Diritti umani Realtà e Utopia Isabella Adinolfi
Diritti umani Realtà e Utopia Isabella Adinolfi

La situazione internazionale contemporanea rende di fatto i diritti umani e il diritto internazionale concetti quasi obsoleti. I confini e i trattati hanno perso gran parte del loro significato, non hanno più alcuna rilevanza.

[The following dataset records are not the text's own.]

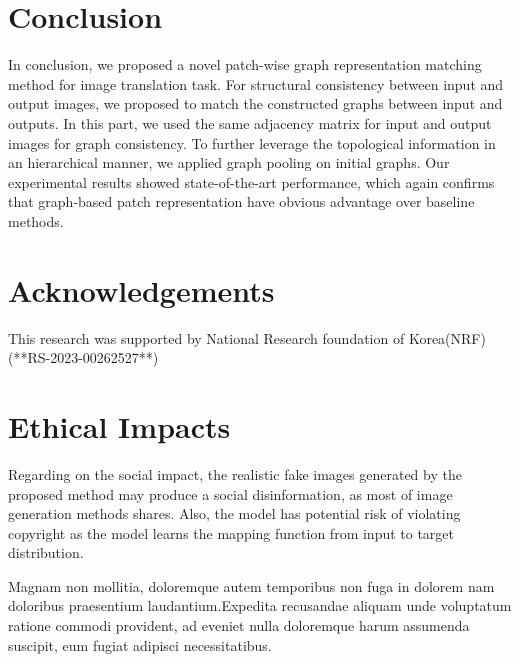 \documentclass[letterpaper]{article} %
\begin{document}
\section{Conclusion}
In conclusion, we proposed a novel patch-wise graph representation matching method for image translation task. For structural consistency between input and output images, we proposed to match the constructed graphs between input and outputs. In this part, we used the same adjacency matrix for input and output images for graph consistency. To further leverage the topological information in an hierarchical manner, we applied graph pooling on initial graphs. Our experimental results showed state-of-the-art performance, which again confirms that graph-based patch representation have obvious advantage over baseline methods.


\section{Acknowledgements}
This research was supported by National Research foundation of Korea(NRF) (**RS-2023-00262527**)

\section{Ethical Impacts}
Regarding on the social impact, the realistic fake images generated by the proposed method may produce a social disinformation, as most of image generation methods shares. Also, the model has potential risk of violating copyright as the model learns the mapping function from input to target distribution.


Magnam non mollitia, doloremque autem temporibus non fuga in dolorem nam doloribus praesentium laudantium.Expedita recusandae aliquam unde voluptatum ratione commodi provident, ad eveniet nulla doloremque harum assumenda suscipit, eum fugiat adipisci necessitatibus.\clearpage

\end{document}
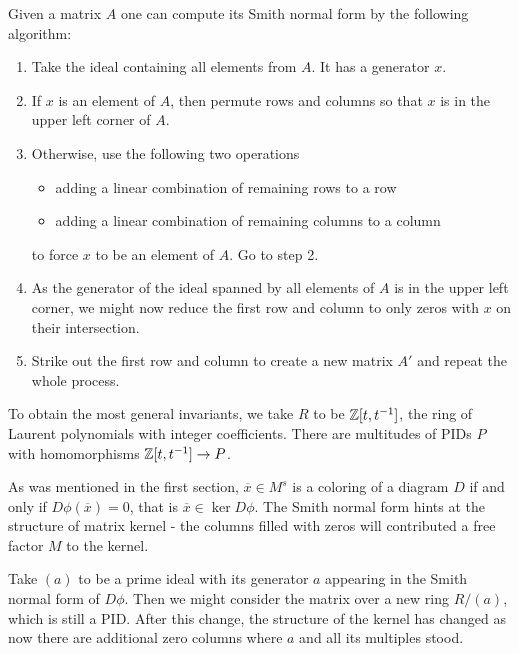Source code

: {
  Given a matrix $A$ one can compute its Smith normal form by the following algorithm:
  \begin{enumerate}
    \item Take the ideal containing all elements from $A$. It has a generator $x$.
    \item If $x$ is an element of $A$, then permute rows and columns so that $x$ is in the upper left corner of $A$.
    \item Otherwise, use the following two operations 
      \begin{itemize}
        \item adding a linear combination of remaining rows to a row
        \item adding a linear combination of remaining columns to a column
      \end{itemize}
      to force $x$ to be an element of $A$. Go to step 2.
    \item As the generator of the ideal spanned by all elements of $A$ is in the upper left corner, we might now reduce the first row and column to only zeros with $x$ on their intersection. 
    \item Strike out the first row and column to create a new matrix $A'$ and repeat the whole process.
  \end{enumerate}
}

{%
To obtain the most general invariants, we take $R$ to be $\operatorname{\mathbb{Z}}[t, t^{-1}]$, the ring of Laurent polynomials with integer coefficients. There are multitudes of PIDs $P$ with homomorphisms $\operatorname{\mathbb{Z}}[t, t^{-1}]\to P$.
}


As was mentioned in the first section, $\overline{x}\in M^s$ is a coloring of a diagram $D$ if and only if $D\phi(\overline{x})=0$, that is $\overline{x}\in\ker D\phi$. The Smith normal form hints at the structure of matrix kernel - the columns filled with zeros will contributed a free factor $M$ to the kernel. 

Take $(a)$ to be a prime ideal with its generator $a$ appearing in the Smith normal form of $D\phi$. Then we might consider the matrix over a new ring $R/(a)$, which is still a PID. After this change, the structure of the kernel has changed as now there are additional zero columns where $a$ and all its multiples stood.

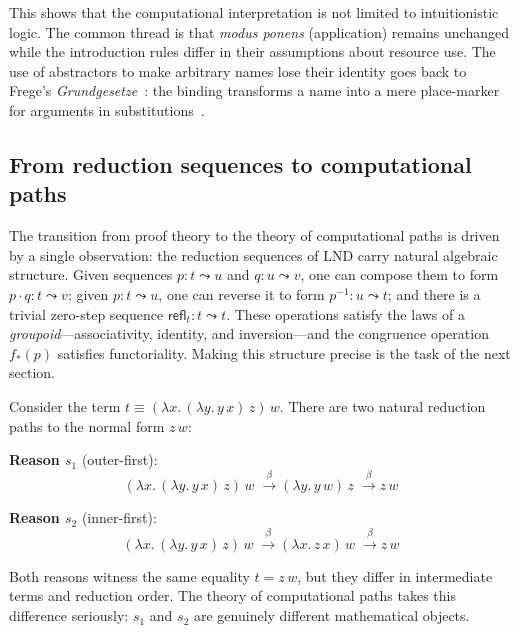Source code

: \documentclass[manuscript]{BSLstyle}
\newcommand{\refl}{\mathsf{refl}}
\begin{document}
\noindent
This shows that the computational interpretation is not limited to
intuitionistic logic.  The common thread is that \emph{modus ponens}
(application) remains unchanged while the introduction rules differ in
their assumptions about resource use.  The use of abstractors to make
arbitrary names lose their identity goes back to Frege's
\emph{Grundgesetze}~\cite{Frege93:GrundI}: the binding transforms a
name into a mere place-marker for arguments in
substitutions~\cite{deQueiroz92:wittgenstein15}.

\subsection{From reduction sequences to computational paths}

The transition from proof theory to the theory of computational paths
is driven by a single observation: the reduction sequences of LND
carry natural algebraic structure.  Given sequences $p : t \leadsto u$
and $q : u \leadsto v$, one can compose them to form $p \cdot q : t
\leadsto v$; given $p : t \leadsto u$, one can reverse it to form
$p^{-1} : u \leadsto t$; and there is a trivial zero-step sequence
$\refl_t : t \leadsto t$.  These operations satisfy the laws of a
\emph{groupoid}---associativity, identity, and inversion---and the
congruence operation $f_*(p)$ satisfies functoriality.  Making this
structure precise is the task of the next section.

\begin{example}\label{ex:two-reasons}
Consider the term $t \equiv (\lambda x.\, (\lambda y.\, y\, x)\, z)\, w$.
There are two natural reduction paths to the normal form $z\, w$:

\textbf{Reason $s_1$} (outer-first):
\[
(\lambda x.\, (\lambda y.\, y\, x)\, z)\, w
\;\xrightarrow{\;\beta\;}
(\lambda y.\, y\, w)\, z
\;\xrightarrow{\;\beta\;}
z\, w
\]

\textbf{Reason $s_2$} (inner-first):
\[
(\lambda x.\, (\lambda y.\, y\, x)\, z)\, w
\;\xrightarrow{\;\beta\;}
(\lambda x.\, z\, x)\, w
\;\xrightarrow{\;\beta\;}
z\, w
\]

Both reasons witness the same equality $t = z\, w$, but they differ in
intermediate terms and reduction order.  The theory of computational paths
takes this difference seriously: $s_1$ and $s_2$ are genuinely different
mathematical objects.
\end{example}

\end{document}
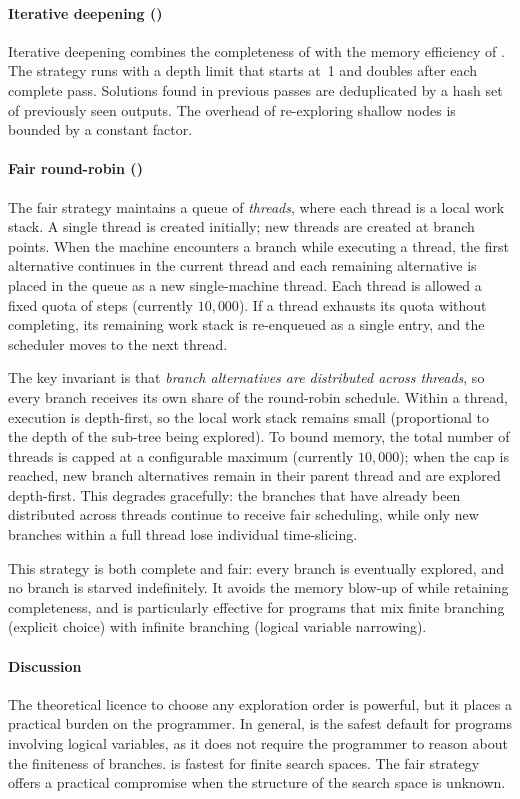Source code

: \paragraph{Iterative deepening (\IDDFS{})}
Iterative deepening combines the completeness of \BFS{} with the memory
efficiency of \DFS{}. The strategy runs \DFS{} with a depth limit that starts
at~1 and doubles after each complete pass. Solutions found in previous passes
are deduplicated by a hash set of previously seen outputs. The overhead of
re-exploring shallow nodes is bounded by a constant factor.

\paragraph{Fair round-robin (\Fair{})}
The fair strategy maintains a queue of \emph{threads}, where each thread is a
local \DFS{} work stack. A single thread is created initially; new threads are
created at branch points. When the machine encounters a branch while executing a
thread, the first alternative continues in the current thread and each remaining
alternative is placed in the queue as a new single-machine thread. Each thread
is allowed a fixed quota of steps (currently $10{,}000$). If a thread exhausts
its quota without completing, its remaining work stack is re-enqueued as a
single entry, and the scheduler moves to the next thread.

The key invariant is that \emph{branch alternatives are distributed across
threads}, so every branch receives its own share of the round-robin schedule.
Within a thread, execution is depth-first, so the local work stack remains
small (proportional to the depth of the sub-tree being explored). To bound
memory, the total number of threads is capped at a configurable maximum
(currently $10{,}000$); when the cap is reached, new branch alternatives remain
in their parent thread and are explored depth-first. This degrades gracefully:
the branches that have already been distributed across threads continue to
receive fair scheduling, while only new branches within a full thread lose
individual time-slicing.

This strategy is both complete and fair: every branch is eventually explored,
and no branch is starved indefinitely. It avoids the memory blow-up of \BFS{}
while retaining completeness, and is particularly effective for programs that
mix finite branching (explicit choice) with infinite branching (logical variable
narrowing).

\paragraph{Discussion}
The theoretical licence to choose any exploration order is powerful, but it
places a practical burden on the programmer. In general, \BFS{} is the safest
default for programs involving logical variables, as it does not require the
programmer to reason about the finiteness of branches. \DFS{} is fastest for
finite search spaces. The fair strategy offers a practical compromise when the
structure of the search space is unknown.
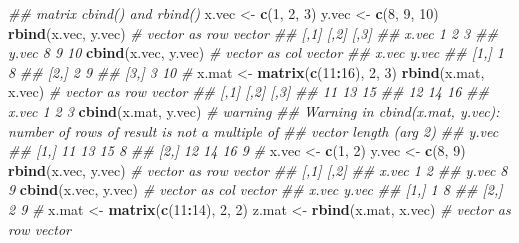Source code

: \documentclass[
]{book}
\newenvironment{Shaded}{\begin{snugshade}}{\end{snugshade}}
\newcommand{\CommentTok}[1]{\textcolor[rgb]{0.56,0.35,0.01}{\textit{#1}}}
\newcommand{\DecValTok}[1]{\textcolor[rgb]{0.00,0.00,0.81}{#1}}
\newcommand{\KeywordTok}[1]{\textcolor[rgb]{0.13,0.29,0.53}{\textbf{#1}}}
\newcommand{\NormalTok}[1]{#1}
\newcommand{\OperatorTok}[1]{\textcolor[rgb]{0.81,0.36,0.00}{\textbf{#1}}}
\newcommand{\StringTok}[1]{\textcolor[rgb]{0.31,0.60,0.02}{#1}}
\begin{document}
\begin{Shaded}
\begin{Highlighting}[]
\CommentTok{\#\# matrix cbind() and rbind()}
\NormalTok{x.vec \textless{}{-}}\StringTok{ }\KeywordTok{c}\NormalTok{(}\DecValTok{1}\NormalTok{, }\DecValTok{2}\NormalTok{, }\DecValTok{3}\NormalTok{)}
\NormalTok{y.vec \textless{}{-}}\StringTok{ }\KeywordTok{c}\NormalTok{(}\DecValTok{8}\NormalTok{, }\DecValTok{9}\NormalTok{, }\DecValTok{10}\NormalTok{)}
\KeywordTok{rbind}\NormalTok{(x.vec, y.vec)  }\CommentTok{\# vector as row vector}
\CommentTok{\#\#       [,1] [,2] [,3]}
\CommentTok{\#\# x.vec    1    2    3}
\CommentTok{\#\# y.vec    8    9   10}
\KeywordTok{cbind}\NormalTok{(x.vec, y.vec)  }\CommentTok{\# vector as col vector}
\CommentTok{\#\#      x.vec y.vec}
\CommentTok{\#\# [1,]     1     8}
\CommentTok{\#\# [2,]     2     9}
\CommentTok{\#\# [3,]     3    10}
\CommentTok{\#}
\NormalTok{x.mat \textless{}{-}}\StringTok{ }\KeywordTok{matrix}\NormalTok{(}\KeywordTok{c}\NormalTok{(}\DecValTok{11}\OperatorTok{:}\DecValTok{16}\NormalTok{), }\DecValTok{2}\NormalTok{, }\DecValTok{3}\NormalTok{)}
\KeywordTok{rbind}\NormalTok{(x.mat, x.vec) }\CommentTok{\# vector as row vector}
\CommentTok{\#\#       [,1] [,2] [,3]}
\CommentTok{\#\#         11   13   15}
\CommentTok{\#\#         12   14   16}
\CommentTok{\#\# x.vec    1    2    3}
\KeywordTok{cbind}\NormalTok{(x.mat, y.vec) }\CommentTok{\# warning}
\CommentTok{\#\# Warning in cbind(x.mat, y.vec): number of rows of result is not a multiple of}
\CommentTok{\#\# vector length (arg 2)}
\CommentTok{\#\#               y.vec}
\CommentTok{\#\# [1,] 11 13 15     8}
\CommentTok{\#\# [2,] 12 14 16     9}
\CommentTok{\#}
\NormalTok{x.vec \textless{}{-}}\StringTok{ }\KeywordTok{c}\NormalTok{(}\DecValTok{1}\NormalTok{, }\DecValTok{2}\NormalTok{)}
\NormalTok{y.vec \textless{}{-}}\StringTok{ }\KeywordTok{c}\NormalTok{(}\DecValTok{8}\NormalTok{, }\DecValTok{9}\NormalTok{)}
\KeywordTok{rbind}\NormalTok{(x.vec, y.vec) }\CommentTok{\# vector as row vector}
\CommentTok{\#\#       [,1] [,2]}
\CommentTok{\#\# x.vec    1    2}
\CommentTok{\#\# y.vec    8    9}
\KeywordTok{cbind}\NormalTok{(x.vec, y.vec) }\CommentTok{\# vector as col vector}
\CommentTok{\#\#      x.vec y.vec}
\CommentTok{\#\# [1,]     1     8}
\CommentTok{\#\# [2,]     2     9}
\CommentTok{\#}
\NormalTok{x.mat \textless{}{-}}\StringTok{ }\KeywordTok{matrix}\NormalTok{(}\KeywordTok{c}\NormalTok{(}\DecValTok{11}\OperatorTok{:}\DecValTok{14}\NormalTok{), }\DecValTok{2}\NormalTok{, }\DecValTok{2}\NormalTok{)}
\NormalTok{z.mat \textless{}{-}}\StringTok{ }\KeywordTok{rbind}\NormalTok{(x.mat, x.vec) }\CommentTok{\# vector as row vector}

\end{Highlighting}
\end{Shaded}
\end{document}
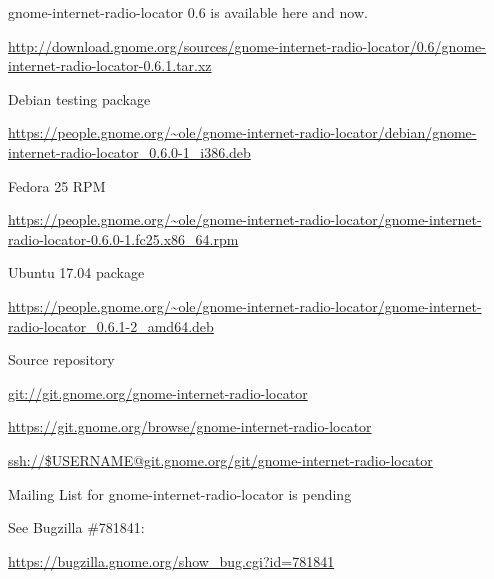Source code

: \documentclass[20pt,landscape]{foils}
\begin{document}

\begin{list1}
\item gnome-internet-radio-locator 0.6 is available here and now.
  \begin{list2}
  \item \begin{tiny}\url{http://download.gnome.org/sources/gnome-internet-radio-locator/0.6/gnome-internet-radio-locator-0.6.1.tar.xz}\end{tiny}
  \end{list2}
\item Debian testing package
  \begin{list2}
  \item \begin{tiny}\url{https://people.gnome.org/~ole/gnome-internet-radio-locator/debian/gnome-internet-radio-locator_0.6.0-1_i386.deb}\end{tiny}
  \end{list2}
\item Fedora 25 RPM
  \begin{list2}
  \item \begin{tiny}\url{https://people.gnome.org/~ole/gnome-internet-radio-locator/gnome-internet-radio-locator-0.6.0-1.fc25.x86_64.rpm}\end{tiny}
  \end{list2}
\item Ubuntu 17.04 package
  \begin{list2}
  \item \begin{tiny}\url{https://people.gnome.org/~ole/gnome-internet-radio-locator/gnome-internet-radio-locator_0.6.1-2_amd64.deb}\end{tiny}
  \end{list2}
\item Source repository
  \begin{list2}
    \item \url{git://git.gnome.org/gnome-internet-radio-locator}
    \item \url{https://git.gnome.org/browse/gnome-internet-radio-locator}
    \item \url{ssh://$USERNAME@git.gnome.org/git/gnome-internet-radio-locator}
  \end{list2}
\item Mailing List for gnome-internet-radio-locator is pending\\
  \begin{list2}
  \item See Bugzilla \#781841: \begin{tiny}\url{https://bugzilla.gnome.org/show_bug.cgi?id=781841}\begin{verbatim}


\end{verbatim}
\end{tiny}
\end{list2}
\end{list1}
\end{document}
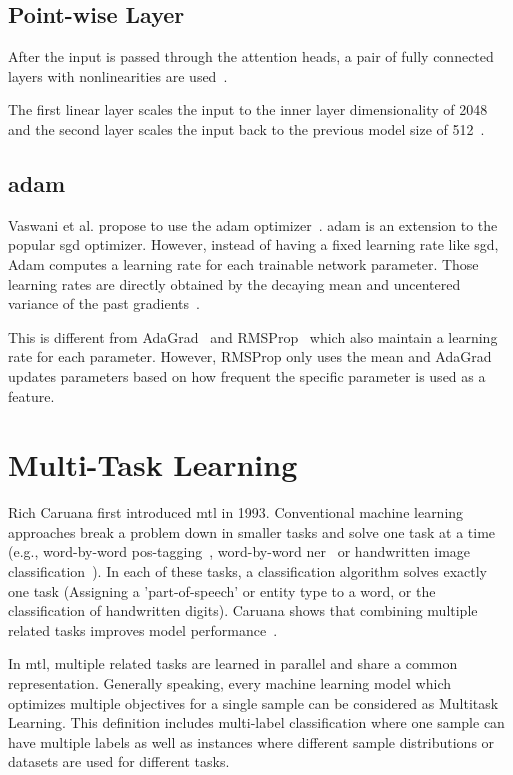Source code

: \subsection{Point-wise Layer}

After the input is passed through the attention heads, a pair of fully connected layers with nonlinearities are used~\cite{Vaswani2017d}. 

The first linear layer scales the input to the inner layer dimensionality of 2048 and the second layer scales the input back to the previous model size of 512~\cite{Vaswani2017d}.

\subsection{\gls{adam}}

Vaswani et al. propose to use the \acrfull{adam} optimizer~\cite{Kingma2014}. \gls{adam} is an extension to the popular \gls{sgd} optimizer. However, instead of having a fixed learning rate like \gls{sgd}, Adam computes a learning rate for each trainable network parameter. Those learning rates are directly obtained by the decaying mean and uncentered variance of the past gradients~\cite{Kingma2014}.
\medskip

This is different from AdaGrad~\cite{Duchi2011} and RMSProp~\cite{Hinton} which also maintain a learning rate for each parameter. However, RMSProp only uses the mean and AdaGrad updates parameters based on how frequent the specific parameter is used as a feature.

\section{Multi-Task Learning}

Rich Caruana first introduced \acrfull{mtl} in 1993. Conventional machine learning approaches break a problem down in smaller tasks and solve one task at a time (e.g., word-by-word \gls{pos}-tagging~\cite{Toutanova2007}, word-by-word \gls{ner}~\cite{Sang2003} or handwritten image classification~\cite{LeCun;1990}). In each of these tasks, a classification algorithm solves exactly one task (Assigning a 'part-of-speech' or entity type to a word, or the classification of handwritten digits). Caruana shows that combining multiple related tasks improves model performance~\cite{Caruana1993}\cite{Caruana1997a}. 

In \gls{mtl}, multiple related tasks are learned in parallel and share a common representation. Generally speaking, every machine learning model which optimizes multiple objectives for a single sample can be considered as Multitask Learning. This definition includes multi-label classification where one sample can have multiple labels as well as instances where different sample distributions or datasets are used for different tasks.


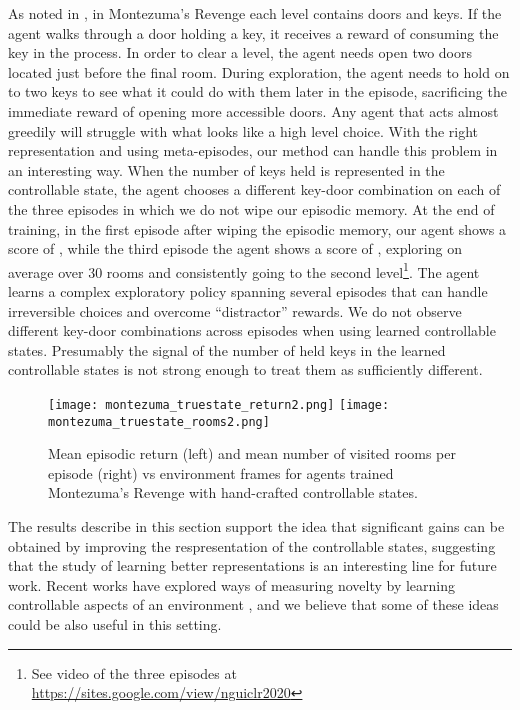 \documentclass{article} \usepackage{iclr2020_conference,times}
\begin{document}
As noted in \citet{burda2018exploration}, in Montezuma's Revenge each level contains  doors and  keys. If the agent walks through a door holding a key, it receives a reward of  consuming the key in the process. In order to clear a level, the agent needs open two doors located just before the final room. 
During exploration, the agent needs to hold on to two keys to see what it could do with them later in the episode, sacrificing the immediate reward of opening more accessible doors. Any agent that acts almost greedily will struggle with what looks like a high level choice. 
With the right representation and using meta-episodes, our method can handle this problem in an interesting way. When the number of keys held is represented in the controllable state, the agent chooses a different key-door combination on each of the three episodes in which we do not wipe our episodic memory.
At the end of training, in the first episode after wiping the episodic memory, our agent shows a score of , while the third episode the agent shows a score of , exploring on average over 30 rooms and consistently going to the second level\footnote{See video of the three episodes at \url{https://sites.google.com/view/nguiclr2020}}.
The agent learns a complex exploratory policy spanning several episodes that can handle irreversible choices and overcome  ``distractor'' rewards. 
We do not observe different key-door combinations across episodes when using learned controllable states. Presumably the signal of the number of held keys in the learned controllable states is not strong enough to treat them as sufficiently different.

\begin{figure}[!tbp]
    \centering
    \texttt{[image: montezuma\_truestate\_return2.png]}
    \hfill
    \texttt{[image: montezuma\_truestate\_rooms2.png]}
    \caption{Mean episodic return (left) and mean number
of visited rooms per episode (right) vs environment frames for agents trained
Montezuma’s Revenge with hand-crafted controllable states.
}
    \label{initial_results}
\vspace{-3ex}
\end{figure}
The results describe in this section support the idea that significant gains can be obtained by improving the respresentation of the controllable states, suggesting that the study of learning better representations is an interesting line for future work.
Recent works have explored ways of measuring novelty by learning controllable aspects of an environment \citep{kim2018emi, warde2018unsupervised}, and we believe that some of these ideas could be also useful in this setting.
\end{document}
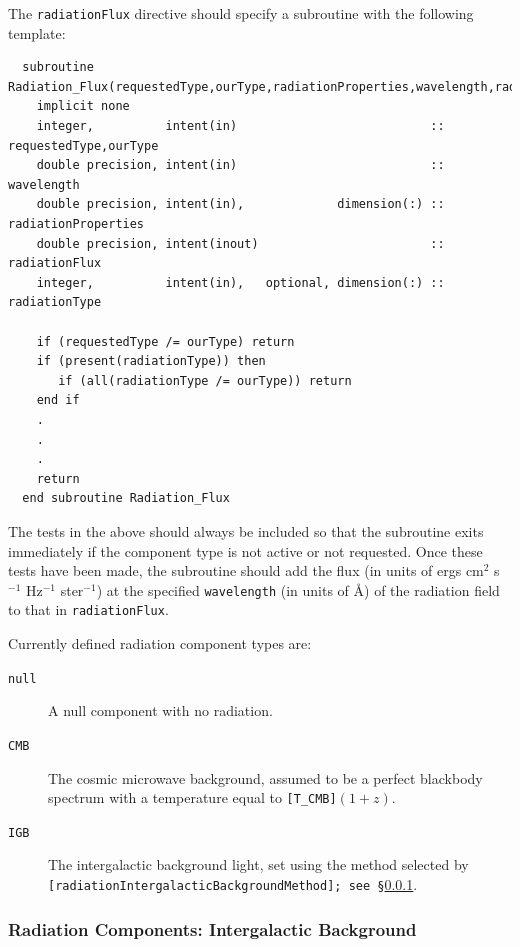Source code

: The {\tt radiationFlux} directive should specify a subroutine with the following template:
\begin{verbatim}
  subroutine Radiation_Flux(requestedType,ourType,radiationProperties,wavelength,radiationFlux,radiationType)
    implicit none
    integer,          intent(in)                           :: requestedType,ourType
    double precision, intent(in)                           :: wavelength
    double precision, intent(in),             dimension(:) :: radiationProperties
    double precision, intent(inout)                        :: radiationFlux
    integer,          intent(in),   optional, dimension(:) :: radiationType

    if (requestedType /= ourType) return
    if (present(radiationType)) then
       if (all(radiationType /= ourType)) return
    end if
    .
    .
    .
    return
  end subroutine Radiation_Flux
\end{verbatim}
The tests in the above should always be included so that the subroutine exits immediately if the component type is not active or not requested. Once these tests have been made, the subroutine should add the flux (in units of ergs cm$^2$ s$^{-1}$ Hz$^{-1}$ ster$^{-1}$) at the specified {\tt wavelength} (in units of \AA) of the radiation field to that in {\tt radiationFlux}.

Currently defined radiation component types are:
\begin{description}
 \item [{\tt null}] A null component with no radiation.
 \item [{\tt CMB}] The cosmic microwave background, assumed to be a perfect blackbody spectrum with a temperature equal to {\tt [T\_CMB]}$(1+z)$.
 \item [{\tt IGB}] The intergalactic background light, set using the method selected by {\tt [radiationIntergalacticBackgroundMethod]; see \S\ref{sec:radiationIGB}}.
\end{description}

\subsubsection{Radiation Components: Intergalactic Background}\label{sec:radiationIGB}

E anche gli uomini in quanto tali non possono più far valere alcun diritto.

Isabella Adinolfi, docente presso il Dipartimento di Filosofia dell’Università Ca’Foscari di Venezia e curatrice del presente volume, alla domanda basilare che lei stessa pone, ovvero, se i diritti umani, affermatisi storicamente con la Dichiarazione universale del 1948, siano soltanto un’astrazione ideale o operino concretamente nella vita quotidiana, risponde nel seguente modo: «i diritti umani  sono dunque per un verso realtà, per l’altro verso utopia; sono insieme l’uno e l’altro, nel senso che rappresentano nella loro forma più concreta, una legislazione che non ha trovato e non trova tuttora piena e soddisfacente applicazione».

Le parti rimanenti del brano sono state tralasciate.